## Task to carry out
Write out all of the data again, exactly as it reads.

Dataset entries
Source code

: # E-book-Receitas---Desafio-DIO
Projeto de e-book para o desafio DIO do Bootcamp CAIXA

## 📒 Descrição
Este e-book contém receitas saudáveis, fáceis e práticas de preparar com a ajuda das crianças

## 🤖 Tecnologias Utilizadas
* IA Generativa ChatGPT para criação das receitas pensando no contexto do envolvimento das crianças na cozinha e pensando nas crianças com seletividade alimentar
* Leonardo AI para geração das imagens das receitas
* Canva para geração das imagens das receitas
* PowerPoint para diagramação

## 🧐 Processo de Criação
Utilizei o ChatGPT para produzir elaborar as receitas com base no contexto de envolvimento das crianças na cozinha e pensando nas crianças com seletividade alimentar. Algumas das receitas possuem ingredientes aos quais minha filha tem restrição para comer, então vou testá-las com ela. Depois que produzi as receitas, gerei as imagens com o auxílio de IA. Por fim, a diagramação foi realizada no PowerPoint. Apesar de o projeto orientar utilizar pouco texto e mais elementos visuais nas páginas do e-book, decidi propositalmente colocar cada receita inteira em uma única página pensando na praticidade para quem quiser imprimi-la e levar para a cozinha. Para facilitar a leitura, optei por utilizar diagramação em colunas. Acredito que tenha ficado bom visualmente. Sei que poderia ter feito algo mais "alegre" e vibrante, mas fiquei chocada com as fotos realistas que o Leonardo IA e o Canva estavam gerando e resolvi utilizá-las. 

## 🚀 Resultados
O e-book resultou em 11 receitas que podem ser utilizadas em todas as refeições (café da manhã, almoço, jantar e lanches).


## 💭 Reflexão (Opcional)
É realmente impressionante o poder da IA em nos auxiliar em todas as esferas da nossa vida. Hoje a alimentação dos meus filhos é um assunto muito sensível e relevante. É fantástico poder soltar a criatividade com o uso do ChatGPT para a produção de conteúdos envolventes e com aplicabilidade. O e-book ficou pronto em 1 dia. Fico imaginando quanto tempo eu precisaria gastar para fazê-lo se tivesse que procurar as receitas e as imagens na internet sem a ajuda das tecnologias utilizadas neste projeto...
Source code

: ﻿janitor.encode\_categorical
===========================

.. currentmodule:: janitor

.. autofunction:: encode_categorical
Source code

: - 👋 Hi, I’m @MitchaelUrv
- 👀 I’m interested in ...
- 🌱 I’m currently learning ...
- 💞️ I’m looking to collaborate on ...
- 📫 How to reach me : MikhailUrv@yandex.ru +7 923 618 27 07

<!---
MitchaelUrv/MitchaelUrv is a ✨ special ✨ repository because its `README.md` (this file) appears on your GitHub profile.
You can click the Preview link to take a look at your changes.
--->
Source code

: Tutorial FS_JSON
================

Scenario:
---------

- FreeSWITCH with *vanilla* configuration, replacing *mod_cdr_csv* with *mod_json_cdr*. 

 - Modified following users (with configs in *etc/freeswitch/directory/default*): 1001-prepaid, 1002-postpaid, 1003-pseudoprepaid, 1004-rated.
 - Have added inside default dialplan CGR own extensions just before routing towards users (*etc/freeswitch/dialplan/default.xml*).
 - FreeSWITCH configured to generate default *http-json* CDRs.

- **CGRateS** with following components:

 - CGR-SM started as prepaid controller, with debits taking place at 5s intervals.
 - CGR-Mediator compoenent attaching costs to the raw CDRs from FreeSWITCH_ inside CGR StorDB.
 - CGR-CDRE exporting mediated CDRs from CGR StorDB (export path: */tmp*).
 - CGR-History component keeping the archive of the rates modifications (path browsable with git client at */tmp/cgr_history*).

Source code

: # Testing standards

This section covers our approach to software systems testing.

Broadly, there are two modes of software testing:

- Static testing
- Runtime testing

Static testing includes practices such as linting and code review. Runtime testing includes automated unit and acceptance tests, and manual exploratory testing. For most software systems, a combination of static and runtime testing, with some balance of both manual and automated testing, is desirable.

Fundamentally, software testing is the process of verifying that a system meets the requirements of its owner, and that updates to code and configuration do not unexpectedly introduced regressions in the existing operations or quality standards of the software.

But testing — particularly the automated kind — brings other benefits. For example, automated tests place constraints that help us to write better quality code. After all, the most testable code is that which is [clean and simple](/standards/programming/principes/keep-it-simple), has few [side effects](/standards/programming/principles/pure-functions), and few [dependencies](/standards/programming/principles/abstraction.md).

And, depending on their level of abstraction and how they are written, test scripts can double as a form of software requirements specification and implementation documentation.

## Completed exercise
Source code

: # E-book-Receitas---Desafio-DIO
Projeto de e-book para o desafio DIO do Bootcamp CAIXA

## 📒 Descrição
Este e-book contém receitas saudáveis, fáceis e práticas de preparar com a ajuda das crianças

## 🤖 Tecnologias Utilizadas
* IA Generativa ChatGPT para criação das receitas pensando no contexto do envolvimento das crianças na cozinha e pensando nas crianças com seletividade alimentar
* Leonardo AI para geração das imagens das receitas
* Canva para geração das imagens das receitas
* PowerPoint para diagramação

## 🧐 Processo de Criação
Utilizei o ChatGPT para produzir elaborar as receitas com base no contexto de envolvimento das crianças na cozinha e pensando nas crianças com seletividade alimentar. Algumas das receitas possuem ingredientes aos quais minha filha tem restrição para comer, então vou testá-las com ela. Depois que produzi as receitas, gerei as imagens com o auxílio de IA. Por fim, a diagramação foi realizada no PowerPoint. Apesar de o projeto orientar utilizar pouco texto e mais elementos visuais nas páginas do e-book, decidi propositalmente colocar cada receita inteira em uma única página pensando na praticidade para quem quiser imprimi-la e levar para a cozinha. Para facilitar a leitura, optei por utilizar diagramação em colunas. Acredito que tenha ficado bom visualmente. Sei que poderia ter feito algo mais "alegre" e vibrante, mas fiquei chocada com as fotos realistas que o Leonardo IA e o Canva estavam gerando e resolvi utilizá-las. 

## 🚀 Resultados
O e-book resultou em 11 receitas que podem ser utilizadas em todas as refeições (café da manhã, almoço, jantar e lanches).


## 💭 Reflexão (Opcional)
É realmente impressionante o poder da IA em nos auxiliar em todas as esferas da nossa vida. Hoje a alimentação dos meus filhos é um assunto muito sensível e relevante. É fantástico poder soltar a criatividade com o uso do ChatGPT para a produção de conteúdos envolventes e com aplicabilidade. O e-book ficou pronto em 1 dia. Fico imaginando quanto tempo eu precisaria gastar para fazê-lo se tivesse que procurar as receitas e as imagens na internet sem a ajuda das tecnologias utilizadas neste projeto...
Source code

: ﻿janitor.encode\_categorical
===========================

.. currentmodule:: janitor

.. autofunction:: encode_categorical
Source code

: - 👋 Hi, I’m @MitchaelUrv
- 👀 I’m interested in ...
- 🌱 I’m currently learning ...
- 💞️ I’m looking to collaborate on ...
- 📫 How to reach me : MikhailUrv@yandex.ru +7 923 618 27 07

<!---
MitchaelUrv/MitchaelUrv is a ✨ special ✨ repository because its `README.md` (this file) appears on your GitHub profile.
You can click the Preview link to take a look at your changes.
--->
Source code

: Tutorial FS_JSON
================

Scenario:
---------

- FreeSWITCH with *vanilla* configuration, replacing *mod_cdr_csv* with *mod_json_cdr*. 

 - Modified following users (with configs in *etc/freeswitch/directory/default*): 1001-prepaid, 1002-postpaid, 1003-pseudoprepaid, 1004-rated.
 - Have added inside default dialplan CGR own extensions just before routing towards users (*etc/freeswitch/dialplan/default.xml*).
 - FreeSWITCH configured to generate default *http-json* CDRs.

- **CGRateS** with following components:

 - CGR-SM started as prepaid controller, with debits taking place at 5s intervals.
 - CGR-Mediator compoenent attaching costs to the raw CDRs from FreeSWITCH_ inside CGR StorDB.
 - CGR-CDRE exporting mediated CDRs from CGR StorDB (export path: */tmp*).
 - CGR-History component keeping the archive of the rates modifications (path browsable with git client at */tmp/cgr_history*).

Source code

: # Testing standards

This section covers our approach to software systems testing.

Broadly, there are two modes of software testing:

- Static testing
- Runtime testing

Static testing includes practices such as linting and code review. Runtime testing includes automated unit and acceptance tests, and manual exploratory testing. For most software systems, a combination of static and runtime testing, with some balance of both manual and automated testing, is desirable.

Fundamentally, software testing is the process of verifying that a system meets the requirements of its owner, and that updates to code and configuration do not unexpectedly introduced regressions in the existing operations or quality standards of the software.

But testing — particularly the automated kind — brings other benefits. For example, automated tests place constraints that help us to write better quality code. After all, the most testable code is that which is [clean and simple](/standards/programming/principes/keep-it-simple), has few [side effects](/standards/programming/principles/pure-functions), and few [dependencies](/standards/programming/principles/abstraction.md).

And, depending on their level of abstraction and how they are written, test scripts can double as a form of software requirements specification and implementation documentation.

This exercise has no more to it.